Market News
4 min read | Updated on June 30, 2025, 09:34 IST
SUMMARY
The ceasefire between Iran and Israel has eased geopolitical tensions, driving crude oil prices lower, which is positive for downstream oil companies like HPCL, BPCL and Indian Oil.
Stock list
Hindustan Petroleum zoomed past its immediate resistance zone of ₹420 and formed a bullish candle on the weekly chart. | Image: Shutterstock
Oil and gas stocks were in focus last week as shares of major oil marketing companies—HPCL, BPCL, and Indian Oil—rose between 6% and 11% following a sharp drop in global crude oil prices after the Israel-Iran ceasefire. Reliance Industries and GAIL (India) also gained, closing 3.3% and 5% higher, respectively. The NIFTY Oil & Gas index ended the week up 3.2%.
Brent crude prices fell from $75 to around $65 per barrel as geopolitical tensions eased. According to analysts, lower crude prices are a positive for both oil and gas stocks and the broader economy.
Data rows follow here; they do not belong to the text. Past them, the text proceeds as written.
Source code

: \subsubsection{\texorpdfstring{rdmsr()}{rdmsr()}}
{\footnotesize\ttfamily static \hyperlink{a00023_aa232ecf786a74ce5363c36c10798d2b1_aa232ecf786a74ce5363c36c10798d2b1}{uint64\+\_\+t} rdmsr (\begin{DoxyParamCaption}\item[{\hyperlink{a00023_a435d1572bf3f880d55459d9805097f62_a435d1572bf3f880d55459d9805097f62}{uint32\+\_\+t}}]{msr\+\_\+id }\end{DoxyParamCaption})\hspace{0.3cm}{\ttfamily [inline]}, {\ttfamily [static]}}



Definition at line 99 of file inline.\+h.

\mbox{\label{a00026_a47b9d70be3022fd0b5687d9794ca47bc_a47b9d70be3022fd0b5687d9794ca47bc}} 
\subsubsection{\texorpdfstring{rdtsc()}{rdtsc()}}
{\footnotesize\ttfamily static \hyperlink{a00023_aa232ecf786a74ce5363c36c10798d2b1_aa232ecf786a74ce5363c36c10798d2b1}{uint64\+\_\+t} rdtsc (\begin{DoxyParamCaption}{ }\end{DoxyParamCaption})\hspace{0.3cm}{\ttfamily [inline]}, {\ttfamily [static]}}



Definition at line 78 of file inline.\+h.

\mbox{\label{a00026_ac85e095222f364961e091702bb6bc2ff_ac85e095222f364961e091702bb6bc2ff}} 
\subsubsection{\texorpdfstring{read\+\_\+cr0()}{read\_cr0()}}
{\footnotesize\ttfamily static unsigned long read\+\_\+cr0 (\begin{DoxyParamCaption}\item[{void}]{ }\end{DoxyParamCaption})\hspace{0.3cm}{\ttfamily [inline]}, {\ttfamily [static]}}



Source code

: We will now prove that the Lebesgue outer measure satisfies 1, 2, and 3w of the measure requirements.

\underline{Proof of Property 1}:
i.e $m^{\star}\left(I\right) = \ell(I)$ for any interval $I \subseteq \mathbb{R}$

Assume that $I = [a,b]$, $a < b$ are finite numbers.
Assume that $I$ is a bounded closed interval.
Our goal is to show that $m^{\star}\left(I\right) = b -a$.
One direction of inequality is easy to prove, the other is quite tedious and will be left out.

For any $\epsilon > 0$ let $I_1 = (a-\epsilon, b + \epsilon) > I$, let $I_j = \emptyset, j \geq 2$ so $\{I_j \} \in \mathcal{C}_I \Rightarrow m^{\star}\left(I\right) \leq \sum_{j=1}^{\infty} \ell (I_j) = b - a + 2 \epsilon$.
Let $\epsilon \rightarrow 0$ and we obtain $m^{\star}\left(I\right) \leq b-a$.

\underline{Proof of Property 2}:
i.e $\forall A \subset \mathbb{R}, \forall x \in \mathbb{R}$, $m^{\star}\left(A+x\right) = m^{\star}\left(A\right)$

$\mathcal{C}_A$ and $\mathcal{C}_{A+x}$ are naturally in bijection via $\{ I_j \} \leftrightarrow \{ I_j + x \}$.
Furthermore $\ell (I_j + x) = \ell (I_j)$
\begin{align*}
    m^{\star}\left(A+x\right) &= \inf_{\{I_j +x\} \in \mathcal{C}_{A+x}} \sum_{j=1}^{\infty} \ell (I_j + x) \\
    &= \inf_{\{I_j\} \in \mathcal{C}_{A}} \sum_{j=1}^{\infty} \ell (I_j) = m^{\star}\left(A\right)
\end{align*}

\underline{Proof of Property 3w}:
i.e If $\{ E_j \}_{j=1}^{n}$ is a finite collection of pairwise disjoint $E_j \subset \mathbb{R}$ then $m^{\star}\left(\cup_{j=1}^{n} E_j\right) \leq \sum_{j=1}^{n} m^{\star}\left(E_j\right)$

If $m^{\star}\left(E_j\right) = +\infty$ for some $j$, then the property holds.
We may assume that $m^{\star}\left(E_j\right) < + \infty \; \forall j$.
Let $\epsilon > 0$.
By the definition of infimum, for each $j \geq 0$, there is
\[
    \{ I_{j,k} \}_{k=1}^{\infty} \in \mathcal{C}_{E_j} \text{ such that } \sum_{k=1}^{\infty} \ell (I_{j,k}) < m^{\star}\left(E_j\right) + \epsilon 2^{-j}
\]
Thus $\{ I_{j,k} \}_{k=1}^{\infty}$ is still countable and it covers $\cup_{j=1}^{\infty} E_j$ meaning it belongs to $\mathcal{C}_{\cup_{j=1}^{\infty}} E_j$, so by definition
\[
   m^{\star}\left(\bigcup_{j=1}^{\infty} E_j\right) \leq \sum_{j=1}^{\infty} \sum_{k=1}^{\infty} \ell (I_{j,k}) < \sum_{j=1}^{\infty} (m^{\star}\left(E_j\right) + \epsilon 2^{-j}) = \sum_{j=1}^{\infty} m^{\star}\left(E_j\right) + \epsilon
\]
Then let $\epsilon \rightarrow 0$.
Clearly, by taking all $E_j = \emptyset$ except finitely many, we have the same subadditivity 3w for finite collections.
Meanwhile, cheaper oil helps keep domestic inflation and the Indian rupee in check.
Rising crude prices, on the other hand, hurt oil marketing companies like BPCL, HPCL, and IOCL, as higher input costs squeeze their profitability. These companies earn profits—known as marketing margins—from the gap between crude oil costs and retail fuel prices. When crude prices rise but pump prices remain unchanged, margins shrink. So, a decline in crude prices improves their earnings by boosting margins.
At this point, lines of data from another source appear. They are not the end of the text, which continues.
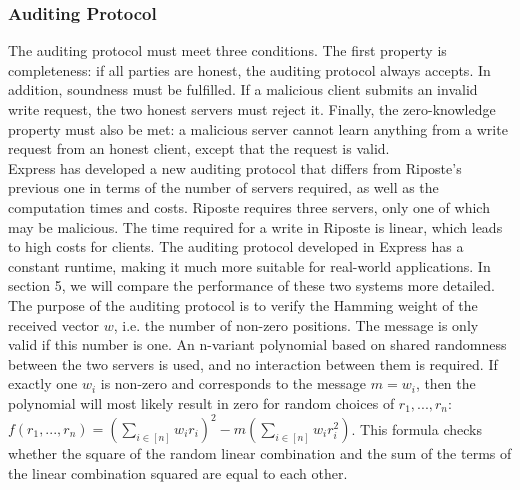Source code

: \documentclass[a4paper]{article}
\begin{document}
\subsubsection{Auditing Protocol}
The auditing protocol must meet three conditions. The first property is completeness: if all parties are honest, the auditing protocol always accepts. In addition, soundness must be fulfilled. If a malicious client submits an invalid write request, the two honest servers must reject it. Finally, the zero-knowledge property must also be met: a malicious server cannot learn anything from a write request from an honest client, except that the request is valid. \\
Express has developed a new auditing protocol that differs from Riposte's previous one in terms of the number of servers required, as well as the computation times and costs. Riposte requires three servers, only one of which may be malicious. The time required for a write in Riposte is linear, which leads to high costs for clients. The auditing protocol developed in Express has a constant runtime, making it much more suitable for real-world applications. In section 5, we will compare the performance of these two systems more detailed. \\
The purpose of the auditing protocol is to verify the Hamming weight of the received vector $w$, i.e. the number of non-zero positions. The message is only valid if this number is one. An n-variant polynomial based on shared randomness between the two servers is used, and no interaction between them is required. If exactly one $w_i$ is non-zero and corresponds to the message $m = w_i$, then the polynomial will most likely result in zero for random choices of $r_1, ..., r_n$: $f(r_1, ..., r_n) = (\sum_{i \in [n]}w_i r_i)^2 - m(\sum_{i \in [n]}w_i r_i^2)$.  This formula checks whether the square of the random linear combination and the sum of the terms of the linear combination squared are equal to each other. 
\end{document}
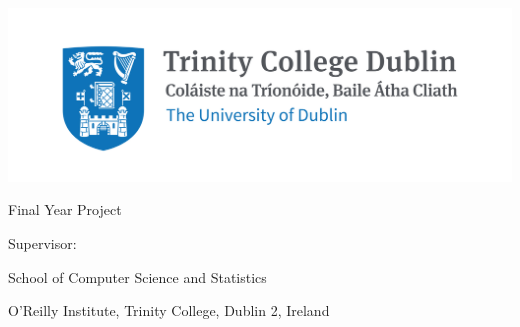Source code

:\thispagestyle{empty}

{
  \centering

  \sffamily

  \vspace{45pt}

  \includegraphics{tcd/trinitycollege.jpg}

  \vspace{45pt}
  
  \textbf{\Large \emph \projecttitle}

  \vspace{30pt}

  \authorname

  \degreetitle

  Final Year Project \datenospace

  Supervisor: \supervisorname

  \vspace{130pt}

  \large{
    School of Computer Science and Statistics

    O'Reilly Institute, Trinity College, Dublin 2, Ireland
  }

}

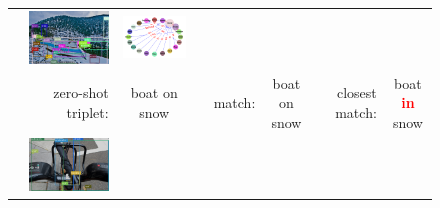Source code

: \begin{figure}
\begin{tabular}{p{0.3cm}|rc|p{0.1cm}rc|p{0.1cm}rc}
		& \includegraphics[width=\figwidthvis, align=c]{2337395_baseline_zs_ours.png} & 
		\includegraphics[width=\figwidthvis, align=c]{2337395_baseline_zs_graph_ours.png} \Tstrutmore\Bstrut\\
		& zero-shot triplet: & {boat on snow} & & match: & boat on snow & & closest match: & {boat \textcolor{red}{\textbf{in}} snow} \Bstrut\\
		\cline{2-9} 
		& \includegraphics[width=\figwidthvis, align=c]{2412160_baseline_zs.png} &

\end{tabular}
\end{figure}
From the technical standpoint, NIFTY Oil & Gas sector formed a bullish candle on the weekly chart and bullish candle on the weekly chart as it decisively broke out of a five-week consolidation. Additionally, the index experienced a bullish crossover of its 21-week and 50-week exponential moving averages, signaling a potential shift in momentum and suggesting that the sector is entering a sustained uptrend with increasing buying interest.
Hindustan Petroleum zoomed past its immediate resistance zone of ₹420 and formed a bullish candle on the weekly chart. The stock took support from its 21-week exponential moving average (EMA) and surged over 11% last week, indicating support based buying from lower levels. For short-term clues, traders can monitor the immediate support zone of ₹420 and a rebound from this zone after the breakout.
Indian oil corporation jumped over 6% and formed a bullish engulfing candle on the weekly chart. The stock also reclaimed its 21-week and 50-week EMAs and closed above the previous week’s high.
Mahanagar Gas also sustained the positive momentum for the second week in a row and closed at nine month high. The stock also reclaimed its weekly 21 and 50 EMAs but has now reached an immediate resistance zone of ₹1,560. Unless it reclaims this zone on a closing basis, the trend may remain rangebound to positive.
Traders anticipating that Hindustan Petroleum, Bharat Petroleum and Mahanagar Gas will sustain their bullish momentum can plan strategies like bull call spread or a bull put spread.
For example, let’s look at the options structure of Hindustan Petroleum (HINDPETRO) to understand the strategy.
Hindustan Petroleum’s monthly contracts expiring in July have the at-the-money (ATM) strike at 440. On Friday, the stock closed at ₹439. Traders expecting a continuation of bullish momentum or the retesting of the crucial support zones can consider a bull call spread strategy.
The strategy involves buying an ATM call and selling a call option one strike above it. This implies the breakeven point of 442, which is 0.6% above Friday’s close. Meanwhile, the bull put spread involves selling the ATM put and buying a put option one strike below it.
Derivatives trading must be done only by traders who fully understand the risks associated with them and strictly apply risk mechanisms like stop-losses. The information is only for educational purposes. We do not recommend any particular stock, securities and strategies for trading. The stock names mentioned in this article are purely for showing how to do analysis. Take your own decision before investing.